1241  DROIT DES SUCCESSIONS 16|07|2010


Par acte authentique du 25 mai 2007, Mme Y. institue M. B., son père, mandataire à titre posthume, à l’effet de faire tous actes d’administration et de gestion de toute sa succession, pour le compte et dans l’intérêt de ses héritiers.

Elle décède le 2 juillet 2007, laissant pour recueillir sa succession deux enfants mineurs.

M. X., père et administrateur légal sous contrôle judiciaire des enfants, a été autorisé par le juge des tutelles à accepter purement et simplement la succession. Par requête des 7 février et 17 mai 2008, celui-ci demande au juge des tutelles l’autorisation de vendre l’appartement dépendant de la succession, en lui précisant qu’il ne disposait pas des clefs pour procéder à l’estimation de ce dernier.
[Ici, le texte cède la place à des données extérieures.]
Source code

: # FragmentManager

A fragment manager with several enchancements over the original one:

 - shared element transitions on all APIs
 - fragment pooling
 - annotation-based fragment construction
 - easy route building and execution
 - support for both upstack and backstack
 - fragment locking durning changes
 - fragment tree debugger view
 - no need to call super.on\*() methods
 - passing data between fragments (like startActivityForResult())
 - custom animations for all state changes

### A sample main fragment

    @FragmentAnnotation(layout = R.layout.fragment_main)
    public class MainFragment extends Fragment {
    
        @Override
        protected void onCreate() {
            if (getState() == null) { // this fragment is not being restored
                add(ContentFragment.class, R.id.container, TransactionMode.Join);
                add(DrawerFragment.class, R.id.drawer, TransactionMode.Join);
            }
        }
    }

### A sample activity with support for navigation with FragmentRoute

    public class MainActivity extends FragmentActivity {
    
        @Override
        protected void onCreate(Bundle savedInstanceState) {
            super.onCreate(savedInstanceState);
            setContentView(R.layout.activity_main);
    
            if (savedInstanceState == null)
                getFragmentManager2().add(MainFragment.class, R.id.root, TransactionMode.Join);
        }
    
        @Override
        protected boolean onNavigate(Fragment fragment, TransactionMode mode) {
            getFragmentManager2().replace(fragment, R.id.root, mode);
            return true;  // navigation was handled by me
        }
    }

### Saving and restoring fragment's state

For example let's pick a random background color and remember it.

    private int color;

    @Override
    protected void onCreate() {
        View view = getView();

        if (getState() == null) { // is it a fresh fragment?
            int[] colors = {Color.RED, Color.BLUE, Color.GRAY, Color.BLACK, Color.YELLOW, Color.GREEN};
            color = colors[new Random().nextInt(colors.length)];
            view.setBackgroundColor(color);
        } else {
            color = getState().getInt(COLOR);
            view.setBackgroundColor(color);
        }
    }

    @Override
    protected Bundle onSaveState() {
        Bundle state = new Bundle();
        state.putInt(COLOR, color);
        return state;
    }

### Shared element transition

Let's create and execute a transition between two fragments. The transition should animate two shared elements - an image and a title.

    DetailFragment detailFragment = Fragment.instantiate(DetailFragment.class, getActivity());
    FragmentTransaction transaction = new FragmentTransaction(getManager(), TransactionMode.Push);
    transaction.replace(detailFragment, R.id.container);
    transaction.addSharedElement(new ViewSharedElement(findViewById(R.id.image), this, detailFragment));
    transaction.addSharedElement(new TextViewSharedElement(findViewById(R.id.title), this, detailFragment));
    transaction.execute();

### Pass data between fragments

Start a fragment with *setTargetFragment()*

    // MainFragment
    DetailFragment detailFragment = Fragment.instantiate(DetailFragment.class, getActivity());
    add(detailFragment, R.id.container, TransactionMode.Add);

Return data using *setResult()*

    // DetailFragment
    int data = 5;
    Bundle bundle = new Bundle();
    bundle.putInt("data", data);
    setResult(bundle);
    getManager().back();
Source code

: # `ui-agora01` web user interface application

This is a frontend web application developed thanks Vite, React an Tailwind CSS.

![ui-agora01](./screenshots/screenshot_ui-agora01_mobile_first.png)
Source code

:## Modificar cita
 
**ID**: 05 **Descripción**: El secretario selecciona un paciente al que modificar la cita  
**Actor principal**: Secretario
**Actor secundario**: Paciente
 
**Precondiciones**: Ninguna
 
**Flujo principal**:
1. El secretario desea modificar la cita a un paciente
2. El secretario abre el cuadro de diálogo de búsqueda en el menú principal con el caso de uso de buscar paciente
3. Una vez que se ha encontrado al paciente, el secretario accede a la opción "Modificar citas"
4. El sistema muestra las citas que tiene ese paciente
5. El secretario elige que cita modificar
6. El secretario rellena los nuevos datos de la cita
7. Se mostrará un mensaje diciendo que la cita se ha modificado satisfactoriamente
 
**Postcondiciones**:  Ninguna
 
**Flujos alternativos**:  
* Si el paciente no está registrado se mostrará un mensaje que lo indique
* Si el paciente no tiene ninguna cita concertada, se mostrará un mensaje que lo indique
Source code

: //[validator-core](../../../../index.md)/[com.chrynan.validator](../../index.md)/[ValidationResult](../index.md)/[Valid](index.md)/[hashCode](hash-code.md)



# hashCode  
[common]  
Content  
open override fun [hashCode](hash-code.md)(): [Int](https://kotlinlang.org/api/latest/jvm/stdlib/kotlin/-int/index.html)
Par décision du 20 mai 2008, le juge des tutelles précise que M. B. devrait déposer les clefs au greffe du tribunal.

Décision attaquée par M. B., père de la défunte, devant le tribunal de grande instance, qui donne raison à ce dernier, estimant qu’il n’y a pas lieu à déposer au greffe du tribunal les clefs de l’appartement litigieux. À l’appui de sa décision, le tribunal de grande instance retient « que, si le simple pouvoir d’administrer interdit la vente, le pouvoir de gestion donné au mandataire posthume par le législateur implique la possibilité de vendre, dès lors que la vente peut être considérée comme un acte utile, dans l’intérêt de la succession et dans l’intérêt des héritiers ; que de tels actes de disposition ou d’aliénation sont utiles pour l’exploitation des biens visés au mandat et peuvent donc être décidés par le mandataire posthume, conformément à l’article 812, alinéa 1er, du Code civil ; que, si le mandataire posthume peut disposer du pouvoir d’aliéner ou de vendre, il peut donc, symétriquement, disposer du pouvoir de s’opposer à une vente projetée par l’administrateur légal, au motif qu’elle lui paraît non conforme à l’intérêt des héritiers ; qu’il ressort de la combinaison de l’article 812-1 et 389-3, alinéa 3, du Code civil, que l’appartement litigieux, dépendant de la succession de Mme Y., n’est pas soumis aux pouvoirs et prérogatives de l’administrateur légal des enfants de cette dernière et qu’en conséquence, le mandataire posthume disposait bien du pouvoir de s’opposer à la vente de l’appartement ».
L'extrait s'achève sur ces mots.